Brzozowski, Lauren J


Lab Introduction

The Brzozowski Lab studies the genetics of plant traits that mediate interactions between plants and other species. We are interested in plant traits, especially metabolites, that affect plant-pest interactions and contribute to human nutrition, and instances when these traits overlap. We integrate a variety of cutting-edge techniques - including genomics, transcriptomics and metabolomics - with field work to understand the genetic basis of these traits. We apply these findings in plant breeding for sustainable and climate-resilient regional agricultural systems.


Leveraging plant immune responses to improve resistance to pests

By investigating natural variation in plant immune responses, we develop new approaches in breeding for resistance to pests and diseases. We seek to characterize genetic variation in how plants respond to defense hormone application and to understand the implications on resistance, yield and quality traits. We currently work in oat (Avena sativa), and this work can be applied across plant species.  

Computational methods:

Genome sequencing data processing, genome-wide association study, RNA sequencing data processing, gene expression analysis, gene network analyses, transcriptome-wide association study, eQTL analysis

Software:

We will use open-source software, including FastQC, Trimmomatic, TASSEL, Bowtie2, BWA, SAMtools, Bedtools, VCFtools, Hisat2, STAR, Trinity, R, R-Bioconductor, and other similar software.
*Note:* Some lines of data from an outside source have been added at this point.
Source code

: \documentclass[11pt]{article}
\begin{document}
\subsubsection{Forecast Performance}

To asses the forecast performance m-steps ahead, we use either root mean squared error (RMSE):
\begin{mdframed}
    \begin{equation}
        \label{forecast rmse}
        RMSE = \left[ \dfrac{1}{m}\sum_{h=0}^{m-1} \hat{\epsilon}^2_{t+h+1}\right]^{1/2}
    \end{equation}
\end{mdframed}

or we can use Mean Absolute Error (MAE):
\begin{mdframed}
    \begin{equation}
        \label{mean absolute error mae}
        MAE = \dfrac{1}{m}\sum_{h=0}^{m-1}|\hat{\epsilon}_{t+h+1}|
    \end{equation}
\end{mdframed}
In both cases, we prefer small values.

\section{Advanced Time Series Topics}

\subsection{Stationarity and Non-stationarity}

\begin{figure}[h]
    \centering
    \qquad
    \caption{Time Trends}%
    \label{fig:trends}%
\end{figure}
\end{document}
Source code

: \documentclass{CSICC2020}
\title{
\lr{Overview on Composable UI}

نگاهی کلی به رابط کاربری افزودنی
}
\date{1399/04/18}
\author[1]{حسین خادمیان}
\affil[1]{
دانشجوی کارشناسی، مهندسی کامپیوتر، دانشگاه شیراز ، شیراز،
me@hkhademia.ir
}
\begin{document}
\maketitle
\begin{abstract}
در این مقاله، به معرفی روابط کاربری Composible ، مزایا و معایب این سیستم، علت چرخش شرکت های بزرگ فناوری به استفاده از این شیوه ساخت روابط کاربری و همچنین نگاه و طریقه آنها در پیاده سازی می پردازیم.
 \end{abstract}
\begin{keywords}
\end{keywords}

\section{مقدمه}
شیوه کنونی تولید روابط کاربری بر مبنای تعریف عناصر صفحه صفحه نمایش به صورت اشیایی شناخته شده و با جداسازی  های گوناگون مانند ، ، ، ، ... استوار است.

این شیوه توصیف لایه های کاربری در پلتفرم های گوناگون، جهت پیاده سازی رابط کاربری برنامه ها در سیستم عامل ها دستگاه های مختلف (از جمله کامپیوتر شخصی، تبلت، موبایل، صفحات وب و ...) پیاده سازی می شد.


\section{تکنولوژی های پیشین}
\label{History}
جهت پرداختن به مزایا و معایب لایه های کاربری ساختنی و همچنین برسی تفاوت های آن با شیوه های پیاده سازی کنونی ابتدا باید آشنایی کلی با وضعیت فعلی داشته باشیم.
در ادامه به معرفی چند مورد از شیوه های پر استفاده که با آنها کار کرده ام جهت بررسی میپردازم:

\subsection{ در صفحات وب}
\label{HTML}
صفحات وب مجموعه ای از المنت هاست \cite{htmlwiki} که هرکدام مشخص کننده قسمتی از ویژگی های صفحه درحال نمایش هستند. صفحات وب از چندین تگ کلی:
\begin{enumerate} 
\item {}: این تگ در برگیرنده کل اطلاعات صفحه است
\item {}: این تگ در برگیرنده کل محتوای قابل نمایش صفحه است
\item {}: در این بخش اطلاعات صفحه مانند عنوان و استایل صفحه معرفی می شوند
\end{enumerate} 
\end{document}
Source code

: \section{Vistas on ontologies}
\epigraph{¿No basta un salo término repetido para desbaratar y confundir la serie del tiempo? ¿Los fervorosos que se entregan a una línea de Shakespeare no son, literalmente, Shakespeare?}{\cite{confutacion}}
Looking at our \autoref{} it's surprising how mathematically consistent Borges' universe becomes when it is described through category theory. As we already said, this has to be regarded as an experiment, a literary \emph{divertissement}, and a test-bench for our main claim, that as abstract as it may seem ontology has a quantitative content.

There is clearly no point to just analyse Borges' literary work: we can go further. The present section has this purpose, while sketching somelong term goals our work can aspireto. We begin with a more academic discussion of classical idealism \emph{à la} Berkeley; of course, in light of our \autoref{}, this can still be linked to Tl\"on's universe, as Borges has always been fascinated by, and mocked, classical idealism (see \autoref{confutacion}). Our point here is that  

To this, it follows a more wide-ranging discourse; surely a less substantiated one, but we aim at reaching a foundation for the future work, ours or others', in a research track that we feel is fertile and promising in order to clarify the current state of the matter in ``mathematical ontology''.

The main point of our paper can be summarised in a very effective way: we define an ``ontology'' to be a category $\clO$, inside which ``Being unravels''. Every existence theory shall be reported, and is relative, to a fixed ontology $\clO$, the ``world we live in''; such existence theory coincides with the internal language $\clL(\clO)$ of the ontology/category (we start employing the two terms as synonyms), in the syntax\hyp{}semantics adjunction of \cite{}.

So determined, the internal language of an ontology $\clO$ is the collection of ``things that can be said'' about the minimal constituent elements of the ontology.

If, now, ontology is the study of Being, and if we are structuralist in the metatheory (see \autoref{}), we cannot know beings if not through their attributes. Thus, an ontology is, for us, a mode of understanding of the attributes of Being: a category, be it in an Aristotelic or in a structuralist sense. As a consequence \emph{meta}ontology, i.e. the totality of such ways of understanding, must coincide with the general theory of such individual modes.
Winter rye quality and genomics

Our lab collaborates with ongoing rye (Secale cereale) breeding programs at UK. We contribute genetic and genomic resources to facilitate plant breeding progress. We also conduct research on variation in plant metabolite traits that enhance quality and flavor to improve value in regional markets. 

Computational methods:

Genome sequencing data processing, genome-wide association study, QTL mapping, genomic prediction, genomic selectio

Software:

We will use open-source software, including FastQC, Trimmomatic, TASSEL, Bowtie2, BWA, SAMtools, Bedtools, VCFtools, R, R-Bioconductor, and other similar software.


Winter oat breeding

Our lab is establishing a food and forage winter oat (Avena sativa) breeding program for regional production systems. We seek to improve winter hardiness as well as metabolomic quality traits, including of avenanthramides - antioxidants that contribute to health-promoting properties and disease resistance. We are building capacity for genomic selection and on-farm trialing.  


Computational methods:

Genome sequencing data processing, genome-wide association study, QTL mapping, genomic prediction, genomic selection

Software:

We will use open-source software, including FastQC, Trimmomatic, TASSEL, Bowtie2, BWA, SAMtools, Bedtools, VCFtools, R, R-Bioconductor, and other similar software.


Specialty legumes

We seek to support community resiliency by developing these nourishing and accessible specialty legume varieties. We prioritize regional adaptation, especially towards organic systems, and flavor. 


Computational methods:

Genome sequencing data processing, genome-wide association study, QTL mapping, genomic prediction, genomic selection


Software:

We will use open-source software, including FastQC, Trimmomatic, TASSEL, Bowtie2, BWA, SAMtools, Bedtools, VCFtools, R, R-Bioconductor, and other similar software.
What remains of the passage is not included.